Ashley N. Edwards (now Torres) appeals the judgment of the Jefferson Circuit Court awarding State Farm Mutual Insurance Company (State Farm) damages in the amount of $13,970.91 for damage to property arising out of an automobile accident on May 7, 2010. After careful review, we affirm the trial court's judgment.
There is no dispute between the parties as to the general circumstances of the accident that gives rise to this legal action. On May 7, 2010, at approximately 9:55 a.m., a motor vehicle collision occurred at the intersection of Outer Loop and New Cut Road in Louisville, Kentucky, between a 2010 Ford Focus being driven by Edna Hale, State Farm's insured, and a 1995 Dodge Intrepid being driven by Torres. There is also no dispute that Hale was driving her vehicle going straight on New Cut Road through the intersection with Outer Loop, and that Torres was traveling on New Cut Road, attempting to turn left onto Outer Loop across the path of Hale.

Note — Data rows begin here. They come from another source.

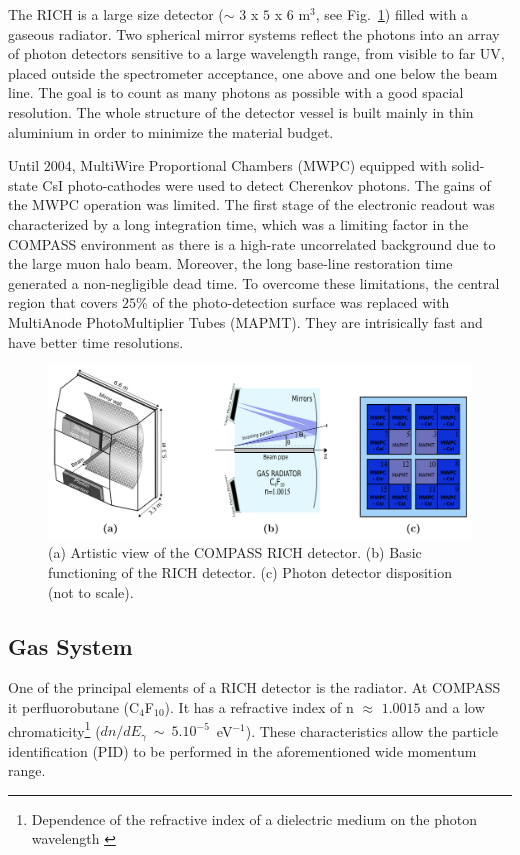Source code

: The RICH is a large size detector ($\sim$ $3$ x $5$ x $6$ m$^3$, see Fig.~\ref{pic:RICHview}) filled with a gaseous radiator. Two spherical mirror systems reflect the photons into an array of photon detectors sensitive to a large wavelength range, from visible to far UV, placed outside the spectrometer acceptance, one above and one below the beam line. The goal is to count as many photons as possible with a good spacial resolution. The whole structure of the detector vessel is built mainly in thin aluminium in order to minimize the material budget.

Until $2004$, MultiWire Proportional Chambers (MWPC) equipped with solid-state CsI photo-cathodes were used to detect Cherenkov photons. The gains of the MWPC operation was limited. The first stage of the electronic readout was characterized by a long integration time, which was a limiting factor in the COMPASS environment as there is a high-rate uncorrelated background due to the large muon halo beam. Moreover, the long base-line restoration time generated a non-negligible dead time. To overcome these limitations, the central region that covers $25$\% of the photo-detection surface was replaced with MultiAnode PhotoMultiplier Tubes (MAPMT). They are intrisically fast and have better time resolutions.

\begin{figure}[!h]
  \centering
	\includegraphics[scale=0.4]{./gfx/RICHview.png}
	\caption{(a) Artistic view of the COMPASS RICH detector. (b) Basic functioning of the RICH detector. (c) Photon detector disposition (not to scale).}
	\label{pic:RICHview}
\end{figure}

\subsection{Gas System}

One of the principal elements of a RICH detector is the radiator. At COMPASS it perfluorobutane (C$_4$F$_{10}$). It has a refractive index of n $\approx$ $1.0015$ and a low chromaticity\footnote{Dependence of the refractive index of a dielectric medium on the photon wavelength \cite{Dispersion}} ($dn/dE_{\gamma}$~$\sim$~$5.10^{-5}$~eV$^{-1}$). These characteristics allow the particle identification (PID) to be performed in the aforementioned wide momentum range.

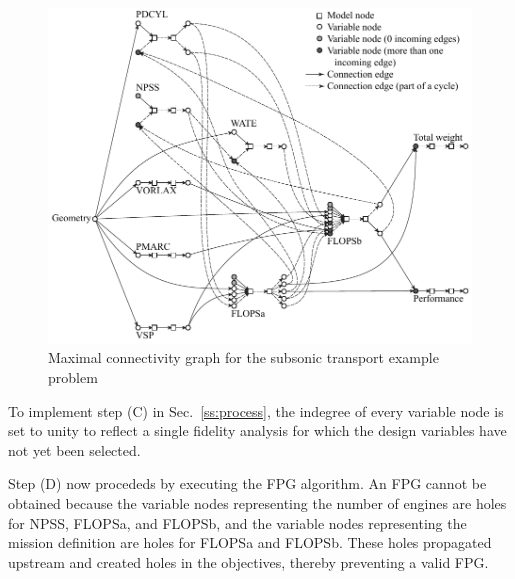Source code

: 	\begin{figure}[htb!]
	  \begin{center}
		\includegraphics[width=4.5in]{images/MCG_edit_holes}
	  \end{center}
	  \caption{Maximal connectivity graph for the subsonic transport example problem}
	\label{f:MCG holes}
	\end{figure}

To implement step (C) in Sec.~\ref{ss:process}, the indegree of every variable node is set to unity to reflect a single fidelity analysis for which the design variables have not yet been selected.


%

Step (D) now procededs by executing the FPG algorithm. An FPG cannot be obtained because the variable nodes representing the number of engines are holes for NPSS, FLOPSa, and FLOPSb, and the variable nodes representing the mission definition are holes for FLOPSa and FLOPSb. These holes propagated upstream and created holes in the objectives, thereby preventing a valid FPG.

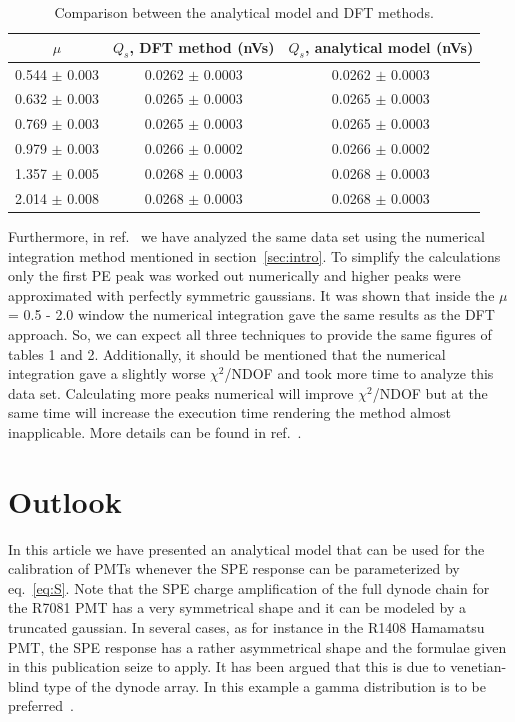 \documentclass[preprint,12pt]{elsarticle}
\begin{document}
\begin{table}[t!]
\centering
\begin{tabular}{| c  || c | c |}
\hline
$\mu$                      & $Q_s$, DFT method (nVs)  	       & $Q_s$, analytical model (nVs)           \\[0.6ex] \hline\hline
0.544 $\pm$ 0.003  & 0.0262 	$\pm$ 0.0003			       	       & 0.0262 	$\pm$ 0.0003					     				\\
0.632 $\pm$ 0.003  & 0.0265	$\pm$ 0.0003				       & 0.0265	$\pm$ 0.0003				  	    				\\
0.769 $\pm$ 0.003  & 0.0265	$\pm$ 0.0003				       & 0.0265	$\pm$ 0.0003					  	    				\\
0.979 $\pm$ 0.003  & 0.0266	$\pm$ 0.0002				       & 0.0266	$\pm$ 0.0002				    	    				\\
1.357 $\pm$ 0.005  & 0.0268	$\pm$ 0.0003				       & 0.0268    $\pm$ 0.0003						  	    				\\
2.014 $\pm$ 0.008  & 0.0268	$\pm$ 0.0003				       & 0.0268	$\pm$ 0.0003				  			
\\[0.6ex] \hline\hline
\end{tabular}
\caption{Comparison between the analytical model and DFT methods.}
\label{tab:comp}
\end{table}

Furthermore, in ref.~\cite{me2} we have analyzed the same data set using the numerical integration method mentioned in section~\ref{sec:intro}.  
To simplify the calculations only the first PE peak was worked out numerically and higher peaks were approximated with perfectly symmetric gaussians. 
It was shown that inside the $\mu$ = 0.5 - 2.0 window the numerical integration gave the same results as the DFT approach. 
So, we can expect all three techniques to provide the same figures of tables 1 and 2. 
Additionally, it should be mentioned that the numerical integration gave a slightly worse $\chi^2$/NDOF and took more time to analyze this data set. 
Calculating more peaks numerical will improve $\chi^2$/NDOF but at the same time will increase the execution time rendering the method almost inapplicable. 
More details can be found in ref.~\cite{me2}. 


\section{Outlook}
\label{sec:outro}
%
In this article we have presented an analytical model that can be used for the calibration of PMTs whenever the SPE response can be parameterized by eq.~\eqref{eq:S}.  
Note that the SPE charge amplification of the full dynode chain for the R7081 PMT has a very symmetrical shape and it can be modeled by a truncated gaussian.  
In several cases, as for instance in the R1408 Hamamatsu PMT, the SPE response has a rather asymmetrical shape and the formulae given in this publication seize  to apply.  %
It has been argued that this is due to venetian-blind type of the dynode array.   %
In this example a gamma distribution is to be preferred~\cite{me}. 
\end{document}
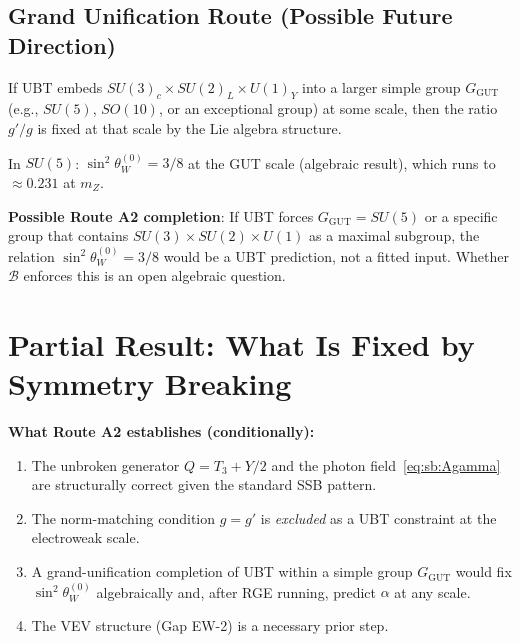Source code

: \documentclass[12pt,a4paper]{article}
\theoremstyle{definition}
\theoremstyle{remark}
\begin{document}
\subsection{Grand Unification Route (Possible Future Direction)}

If UBT embeds $SU(3)_c \times SU(2)_L \times U(1)_Y$ into a larger simple group
$G_{\mathrm{GUT}}$ (e.g., $SU(5)$, $SO(10)$, or an exceptional group) at some scale,
then the ratio $g'/g$ is fixed at that scale by the Lie algebra structure.

In $SU(5)$: $\sin^2\theta_W^{(0)} = 3/8$ at the GUT scale (algebraic result), which
runs to $\approx 0.231$ at $m_Z$.

\begin{insightbox}
\textbf{Possible Route A2 completion}: If UBT forces $G_{\mathrm{GUT}} = SU(5)$ or
a specific group that contains $SU(3) \times SU(2) \times U(1)$ as a maximal
subgroup, the relation $\sin^2\theta_W^{(0)} = 3/8$ would be a UBT prediction,
not a fitted input.  Whether $\mathcal{B}$ enforces this is an open algebraic question.
\end{insightbox}

\section{Partial Result: What Is Fixed by Symmetry Breaking}
\label{sec:sb:partial}

\begin{resultbox}
\textbf{What Route A2 establishes (conditionally):}
\begin{enumerate}
  \item The unbroken generator $Q = T_3 + Y/2$ and the photon field~\eqref{eq:sb:Agamma}
        are structurally correct given the standard SSB pattern.
  \item The norm-matching condition $g = g'$ is \emph{excluded} as a UBT constraint
        at the electroweak scale.
  \item A grand-unification completion of UBT within a simple group $G_{\mathrm{GUT}}$
        would fix $\sin^2\theta_W^{(0)}$ algebraically and, after RGE running,
        predict $\alpha$ at any scale.
  \item The VEV structure (Gap EW-2) is a necessary prior step.
\end{enumerate}
\end{resultbox}
\end{document}
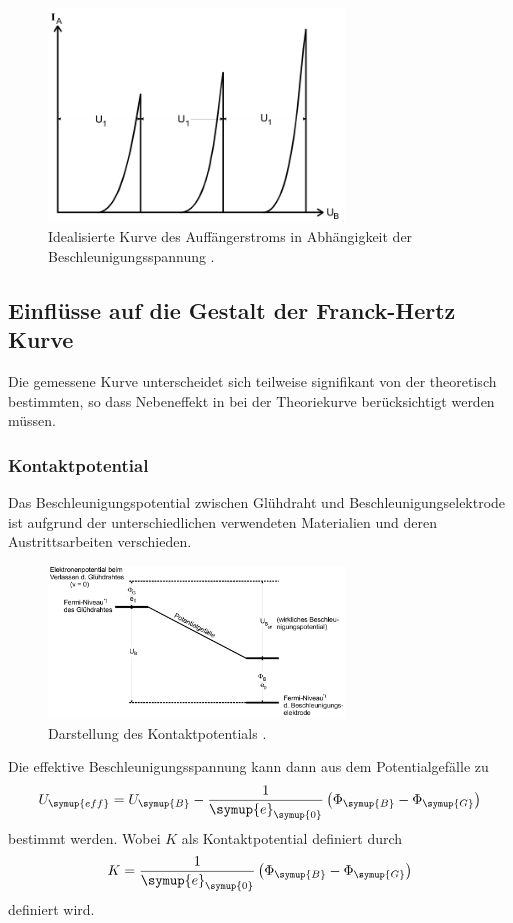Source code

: \begin{figure}
    \centering
    \includegraphics[width=0.7\textwidth]{Bilder/idealisierteKurve.png}
    \caption{Idealisierte Kurve des Auffängerstroms in Abhängigkeit der Beschleunigungsspannung \cite{sample}.}
    \label{fig:Kurveideal}
\end{figure}

\subsection{Einflüsse auf die Gestalt der Franck-Hertz Kurve}
\label{sec:Einflüsse}
Die gemessene Kurve unterscheidet sich teilweise signifikant von der theoretisch bestimmten, so dass Nebeneffekt
in bei der Theoriekurve berücksichtigt werden müssen.

\subsubsection{Kontaktpotential}
\label{Kontaktpotential}
Das Beschleunigungspotential zwischen Glühdraht und Beschleunigungselektrode ist aufgrund der unterschiedlichen
verwendeten Materialien und deren Austrittsarbeiten verschieden.
\begin{figure}
    \centering
    \includegraphics[width=0.7\textwidth]{Bilder/Kontaktpotential.png}
    \caption{Darstellung des Kontaktpotentials \cite{sample}.}
    \label{fig:Kontaktpotential}
\end{figure}
Die effektive Beschleunigungsspannung kann dann aus dem Potentialgefälle zu
\begin{equation}
    \label{eqn:Ueff}
    U_{\symup{eff}} = U_{\symup{B}} - \frac{1}{\symup{e}_{\symup{0}}}\left(\Phi_{\symup{B}}-\Phi_{\symup{G}}\right)
\end{equation}
bestimmt werden. Wobei $K$ als Kontaktpotential definiert durch
\begin{equation}
    \label{eqn:Kontaktpotential}
    K = \frac{1}{\symup{e}_{\symup{0}}}\left(\Phi_{\symup{B}}-\Phi_{\symup{G}}\right)
\end{equation}
definiert wird.

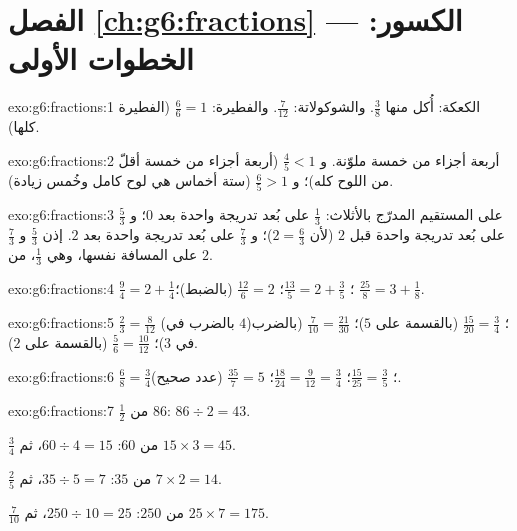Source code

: \section*{الفصل \ref{ch:g6:fractions} --- الكسور: الخطوات الأولى}

\begin{solution}{exo:g6:fractions:1}
الكعكة: أُكل منها $\frac38$. \quad والشوكولاتة: $\frac{7}{12}$. \quad
والفطيرة: $\frac66 = 1$ (الفطيرة كلها).
\end{solution}

\begin{solution}{exo:g6:fractions:2}
أربعة أجزاء من خمسة ملوّنة. و $\frac45 < 1$ (أربعة أجزاء من
خمسة أقلّ من اللوح كله)؛ و $\frac65 > 1$ (ستة أخماس هي لوح
كامل وخُمس زيادة).
\end{solution}

\begin{solution}{exo:g6:fractions:3}
على المستقيم المدرّج بالأثلاث: $\frac13$ على بُعد تدريجة واحدة بعد $0$؛
و $\frac53$ على بُعد تدريجة واحدة قبل $2$ (لأن $2 = \frac63$)؛ و $\frac73$ على
بُعد تدريجة واحدة بعد $2$. إذن $\frac53$ و $\frac73$ على المسافة نفسها،
وهي $\frac13$، من $2$.
\end{solution}

\begin{solution}{exo:g6:fractions:4}
$\frac94 = 2 + \frac14$؛ \quad
$\frac{13}{5} = 2 + \frac35$؛ \quad
$\frac{12}{6} = 2$ (بالضبط)؛ \quad
$\frac{25}{8} = 3 + \frac18$.
\end{solution}

\begin{solution}{exo:g6:fractions:5}
$\frac23 = \frac{8}{12}$ (بالضرب في $4$)؛ \quad
$\frac{15}{20} = \frac34$ (بالقسمة على $5$)؛ \quad
$\frac{7}{10} = \frac{21}{30}$ (بالضرب في $3$)؛ \quad
$\frac56 = \frac{10}{12}$ (بالقسمة على $2$).
\end{solution}

\begin{solution}{exo:g6:fractions:6}
$\frac68 = \frac34$؛ \quad
$\frac{15}{25} = \frac35$؛ \quad
$\frac{18}{24} = \frac{9}{12} = \frac34$؛ \quad
$\frac{35}{7} = 5$ (عدد صحيح).
\end{solution}

\begin{solution}{exo:g6:fractions:7}
$\frac12$ من $86$: $86 \div 2 = 43$.

$\frac34$ من $60$: $60 \div 4 = 15$، ثم $15 \times 3 = 45$.

$\frac25$ من $35$: $35 \div 5 = 7$، ثم $7 \times 2 = 14$.

$\frac{7}{10}$ من $250$: $250 \div 10 = 25$، ثم $25 \times 7 = 175$.
\end{solution}

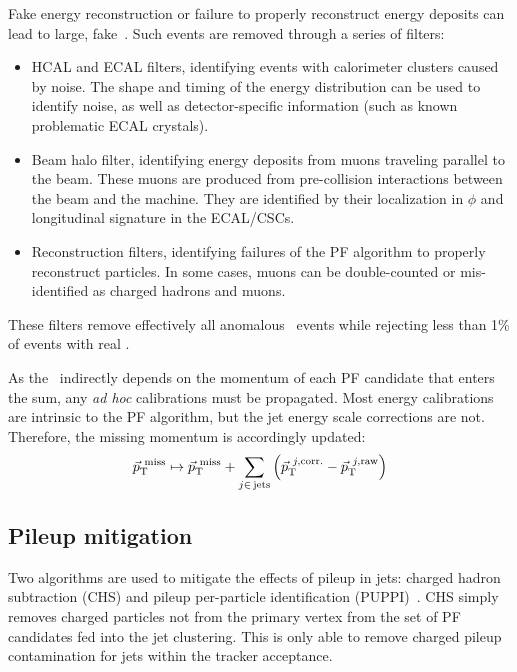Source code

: Fake energy reconstruction or failure to properly reconstruct energy deposits can lead to large, fake~\ptmiss.
Such events are removed through a series of filters:
\begin{itemize}
    \item HCAL and ECAL filters, identifying events with calorimeter clusters caused by noise. 
            The shape and timing of the energy distribution can be used to identify noise, as well as detector-specific information (such as known problematic ECAL crystals).
    \item Beam halo filter, identifying energy deposits from muons traveling parallel to the beam. 
          These muons are produced from pre-collision interactions between the beam and the machine.
          They are identified by their localization in $\phi$ and longitudinal signature in the ECAL/CSCs.
    \item Reconstruction filters, identifying failures of the PF algorithm to properly reconstruct particles.
          In some cases, muons can be double-counted or mis-identified as charged hadrons and muons.
\end{itemize}
These filters remove effectively all anomalous \ptmiss~events while rejecting less than 1\% of events with real \ptmiss. 

As the \ptmiss~indirectly depends on the momentum of each PF candidate that enters the sum, any \emph{ad hoc} calibrations must be propagated.
Most energy calibrations are intrinsic to the PF algorithm, but the jet energy scale corrections are not.
Therefore, the missing momentum is accordingly updated:
\begin{equation}
    \vec{p}_\mathrm{T}^{~\mathrm{miss}} \mapsto \vec{p}_\mathrm{T}^{~\mathrm{miss}}  + \sum_{j\in\,\mathrm{jets}} \left(\vec{p}_\mathrm{T}^{~j,\mathrm{corr.}} - \vec{p}_\mathrm{T}^{~j,\mathrm{raw}}\right) 
\end{equation}

\subsection{Pileup mitigation}

Two algorithms are used to mitigate the effects of pileup in jets: charged hadron subtraction (CHS) and pileup per-particle identification (PUPPI)~\cite{puppi}.
CHS simply removes charged particles not from the primary vertex from the set of PF candidates fed into the jet clustering.
This is only able to remove charged pileup contamination for jets within the tracker acceptance.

At the time of this accident, Hale was insured by State Farm, which provided physical damage coverage for the Ford Focus. As a result of the accident, State Farm paid a total of $13,970.91 in property damages pursuant to its policy of insurance with Hale, and Hale incurred a $50.00 deductible. This action was taken against Torres for recovery of those amounts, with State Farm alleging that Torres was negligent in the operation of her vehicle since her action was the sole cause of the accident. Torres alleged that she was not negligent, and/or that Hale was comparatively negligent in the operation of her vehicle. Torres did not allege any claims for damages in this action.
The trial court entered a trial scheduling order on August 2, 2011, and the matter was scheduled for a bench trial on November 14, 2011. The scheduling order required that any motions to dismiss or for summary judgment be filed at least sixty days before trial. The scheduling order also made it mandatory that any documentary evidence or exhibit of any kind shall be made available to the other party at least thirty days before trial. (Emphasis added).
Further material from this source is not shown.